ThisWeek CW 04/25/2013
Rockford Homes has appealed Canal Winchester City Council’s March 18 decision to deny the builder’s plans for a 112-unit apartment project near Groveport Road.
According to court documents, the city of Canal Winchester received a notice of appeal April 10, stating that Rockford Homes Inc. had requested an appeal through the Environmental Division of Franklin County Municipal Court.
Judge Harland H. Hale is listed as presiding over the case. He heard a similar case in 2010, when the Franklin County Court of Appeals upheld his decision in favor of Rockford Homes, stipulating that the company had two years to begin construction on the apartment project.
Rockford Homes representative Catherine Cunningham said the company didn’t begin construction in the allotted time frame because the country’s economic slump prevented it from obtaining necessary financing.
At a public hearing held Feb. 18, Cunningham said the company now has the funding and intends to build “the remaining multifamily-zoned portion that came as a part of the original PUD.”
The city has argued that certain changes to zoning text since 1990 should apply to the new project, particularly if the original planned unit development designation was silent in regard to the updated standards.
Residents, especially those who live in the adjacent Villages at Westchester Eagle Ridge condo development, have been vocal in their opposition to the project.
Resident Dan Konold, who is also a member of the Canal Winchester Planning and Zoning Commission, lives in Eagle Ridge and said he and his neighbors were promised by the Rockford Homes sales staff that the site would be developed as condos, not apartments, when they purchased their homes.

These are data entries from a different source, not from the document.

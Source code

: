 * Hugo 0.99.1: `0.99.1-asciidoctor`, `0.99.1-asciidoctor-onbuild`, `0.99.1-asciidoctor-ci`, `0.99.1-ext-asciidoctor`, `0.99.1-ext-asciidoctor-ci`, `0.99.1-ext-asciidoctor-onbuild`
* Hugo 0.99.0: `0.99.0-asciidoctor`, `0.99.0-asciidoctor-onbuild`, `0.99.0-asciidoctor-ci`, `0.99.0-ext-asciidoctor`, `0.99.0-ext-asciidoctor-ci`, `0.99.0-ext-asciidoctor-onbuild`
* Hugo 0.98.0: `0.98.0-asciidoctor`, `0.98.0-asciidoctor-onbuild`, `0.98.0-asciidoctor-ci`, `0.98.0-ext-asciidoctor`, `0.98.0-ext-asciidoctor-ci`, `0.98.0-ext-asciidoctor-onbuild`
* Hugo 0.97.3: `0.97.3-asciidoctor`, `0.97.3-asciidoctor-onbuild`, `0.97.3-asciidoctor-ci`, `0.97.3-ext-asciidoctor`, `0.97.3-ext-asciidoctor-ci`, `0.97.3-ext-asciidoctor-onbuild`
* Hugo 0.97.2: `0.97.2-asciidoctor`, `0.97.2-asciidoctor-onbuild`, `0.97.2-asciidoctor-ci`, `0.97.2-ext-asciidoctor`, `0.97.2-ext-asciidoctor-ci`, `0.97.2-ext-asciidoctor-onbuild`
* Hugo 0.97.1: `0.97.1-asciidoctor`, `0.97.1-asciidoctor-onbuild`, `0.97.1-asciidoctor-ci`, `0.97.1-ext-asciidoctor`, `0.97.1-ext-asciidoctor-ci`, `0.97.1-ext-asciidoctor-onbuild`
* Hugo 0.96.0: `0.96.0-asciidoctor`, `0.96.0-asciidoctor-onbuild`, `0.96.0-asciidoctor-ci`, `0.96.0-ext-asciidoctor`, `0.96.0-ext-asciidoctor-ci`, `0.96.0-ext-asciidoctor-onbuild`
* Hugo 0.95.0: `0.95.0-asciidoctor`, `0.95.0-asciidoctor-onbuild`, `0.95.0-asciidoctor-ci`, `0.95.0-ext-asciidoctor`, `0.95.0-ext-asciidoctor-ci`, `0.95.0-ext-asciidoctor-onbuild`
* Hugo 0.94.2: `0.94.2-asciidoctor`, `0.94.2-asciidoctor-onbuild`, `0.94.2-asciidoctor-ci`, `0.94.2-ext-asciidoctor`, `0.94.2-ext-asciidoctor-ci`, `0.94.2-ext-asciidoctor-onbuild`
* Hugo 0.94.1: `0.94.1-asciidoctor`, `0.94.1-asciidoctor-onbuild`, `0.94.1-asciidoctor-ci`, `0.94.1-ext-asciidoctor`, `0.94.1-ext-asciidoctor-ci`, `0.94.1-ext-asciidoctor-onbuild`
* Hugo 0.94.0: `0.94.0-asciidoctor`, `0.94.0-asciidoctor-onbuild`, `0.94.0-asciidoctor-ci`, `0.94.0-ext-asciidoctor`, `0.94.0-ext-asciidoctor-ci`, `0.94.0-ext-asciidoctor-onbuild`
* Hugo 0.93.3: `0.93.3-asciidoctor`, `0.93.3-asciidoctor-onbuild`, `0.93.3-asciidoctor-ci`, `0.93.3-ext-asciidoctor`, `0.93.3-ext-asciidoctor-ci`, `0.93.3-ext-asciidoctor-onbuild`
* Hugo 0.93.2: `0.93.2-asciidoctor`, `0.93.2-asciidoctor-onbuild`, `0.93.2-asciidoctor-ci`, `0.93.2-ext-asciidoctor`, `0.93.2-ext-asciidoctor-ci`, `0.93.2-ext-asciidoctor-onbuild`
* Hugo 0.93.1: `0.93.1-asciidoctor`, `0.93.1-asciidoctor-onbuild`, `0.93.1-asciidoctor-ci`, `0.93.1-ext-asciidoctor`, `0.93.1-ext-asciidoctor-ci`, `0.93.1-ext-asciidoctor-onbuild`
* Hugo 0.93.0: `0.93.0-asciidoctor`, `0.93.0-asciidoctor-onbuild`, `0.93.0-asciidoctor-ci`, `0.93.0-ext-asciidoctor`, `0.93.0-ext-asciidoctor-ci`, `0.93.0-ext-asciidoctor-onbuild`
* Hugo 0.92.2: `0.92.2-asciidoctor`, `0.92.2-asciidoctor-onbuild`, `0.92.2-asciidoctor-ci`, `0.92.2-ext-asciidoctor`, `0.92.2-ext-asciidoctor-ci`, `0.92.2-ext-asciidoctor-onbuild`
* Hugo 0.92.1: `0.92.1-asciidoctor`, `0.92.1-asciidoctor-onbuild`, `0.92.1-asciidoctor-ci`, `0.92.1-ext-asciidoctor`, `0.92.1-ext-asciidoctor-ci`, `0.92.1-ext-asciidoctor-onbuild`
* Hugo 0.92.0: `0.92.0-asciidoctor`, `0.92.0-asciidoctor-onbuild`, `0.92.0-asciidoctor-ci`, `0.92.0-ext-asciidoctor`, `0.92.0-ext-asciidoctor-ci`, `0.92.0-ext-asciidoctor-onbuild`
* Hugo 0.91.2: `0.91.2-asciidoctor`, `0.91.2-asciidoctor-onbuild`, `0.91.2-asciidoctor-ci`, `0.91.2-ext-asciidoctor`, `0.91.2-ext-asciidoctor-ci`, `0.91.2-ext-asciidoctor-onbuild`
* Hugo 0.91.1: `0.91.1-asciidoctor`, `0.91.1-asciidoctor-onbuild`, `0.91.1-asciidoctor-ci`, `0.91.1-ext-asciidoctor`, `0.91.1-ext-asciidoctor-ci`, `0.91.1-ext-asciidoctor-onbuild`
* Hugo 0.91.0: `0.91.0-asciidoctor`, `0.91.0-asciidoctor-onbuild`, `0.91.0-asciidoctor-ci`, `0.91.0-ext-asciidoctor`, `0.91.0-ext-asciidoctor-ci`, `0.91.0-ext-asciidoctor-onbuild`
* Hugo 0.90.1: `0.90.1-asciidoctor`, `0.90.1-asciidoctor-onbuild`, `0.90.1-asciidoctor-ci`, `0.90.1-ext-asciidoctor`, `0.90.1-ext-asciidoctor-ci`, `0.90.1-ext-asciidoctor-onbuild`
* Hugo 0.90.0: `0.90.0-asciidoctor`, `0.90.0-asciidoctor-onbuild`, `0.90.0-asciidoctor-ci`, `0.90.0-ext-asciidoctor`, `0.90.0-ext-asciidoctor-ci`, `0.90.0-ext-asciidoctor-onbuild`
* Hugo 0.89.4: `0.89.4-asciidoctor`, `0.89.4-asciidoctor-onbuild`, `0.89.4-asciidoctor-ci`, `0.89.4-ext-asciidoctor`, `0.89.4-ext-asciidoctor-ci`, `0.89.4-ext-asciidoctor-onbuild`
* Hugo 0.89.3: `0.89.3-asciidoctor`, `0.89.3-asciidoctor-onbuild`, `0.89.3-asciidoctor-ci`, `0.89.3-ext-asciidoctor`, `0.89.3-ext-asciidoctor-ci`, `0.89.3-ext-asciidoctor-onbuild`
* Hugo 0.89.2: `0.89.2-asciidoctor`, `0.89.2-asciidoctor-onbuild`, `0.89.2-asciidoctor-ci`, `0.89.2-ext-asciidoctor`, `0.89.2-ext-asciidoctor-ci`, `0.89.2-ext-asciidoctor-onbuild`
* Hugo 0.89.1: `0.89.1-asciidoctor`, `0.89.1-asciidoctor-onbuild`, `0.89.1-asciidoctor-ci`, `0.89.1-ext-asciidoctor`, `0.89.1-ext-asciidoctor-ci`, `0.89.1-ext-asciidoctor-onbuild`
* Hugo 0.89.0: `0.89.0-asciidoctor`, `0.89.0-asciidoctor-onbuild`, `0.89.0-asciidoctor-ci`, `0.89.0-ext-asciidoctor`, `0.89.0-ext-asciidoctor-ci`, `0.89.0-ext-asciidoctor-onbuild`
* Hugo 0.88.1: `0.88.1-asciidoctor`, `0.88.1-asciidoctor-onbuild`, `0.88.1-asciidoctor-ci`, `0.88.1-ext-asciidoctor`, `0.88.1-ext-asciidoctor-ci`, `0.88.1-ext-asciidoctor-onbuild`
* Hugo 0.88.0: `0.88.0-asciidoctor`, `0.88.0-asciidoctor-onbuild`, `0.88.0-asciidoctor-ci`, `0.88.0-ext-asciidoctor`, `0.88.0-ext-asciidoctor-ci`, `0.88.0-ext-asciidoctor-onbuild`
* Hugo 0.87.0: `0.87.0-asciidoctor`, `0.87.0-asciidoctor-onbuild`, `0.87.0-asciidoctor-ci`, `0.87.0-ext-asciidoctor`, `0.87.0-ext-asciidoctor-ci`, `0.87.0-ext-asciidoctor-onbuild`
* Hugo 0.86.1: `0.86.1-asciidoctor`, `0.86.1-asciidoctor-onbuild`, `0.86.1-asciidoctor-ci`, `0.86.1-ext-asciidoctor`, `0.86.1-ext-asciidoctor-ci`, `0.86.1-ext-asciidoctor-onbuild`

Konold said he felt the company was being a bully in its repeated attempts to build an apartment complex there.
City Law Director Gene Hollins said the next step will be to work with Rockford Home’s legal representation to negotiate a case schedule and determine what the appropriate associated documents are that will be argued, before Hale actually hears the case.
“Depending on the decision of the Environmental Court, this could end up being argued in the Franklin County Court of Appeals again, too, but we’ll have to wait and see,” Hollins said.
City council went into executive session at the end of its April 15 meeting to discuss the litigation.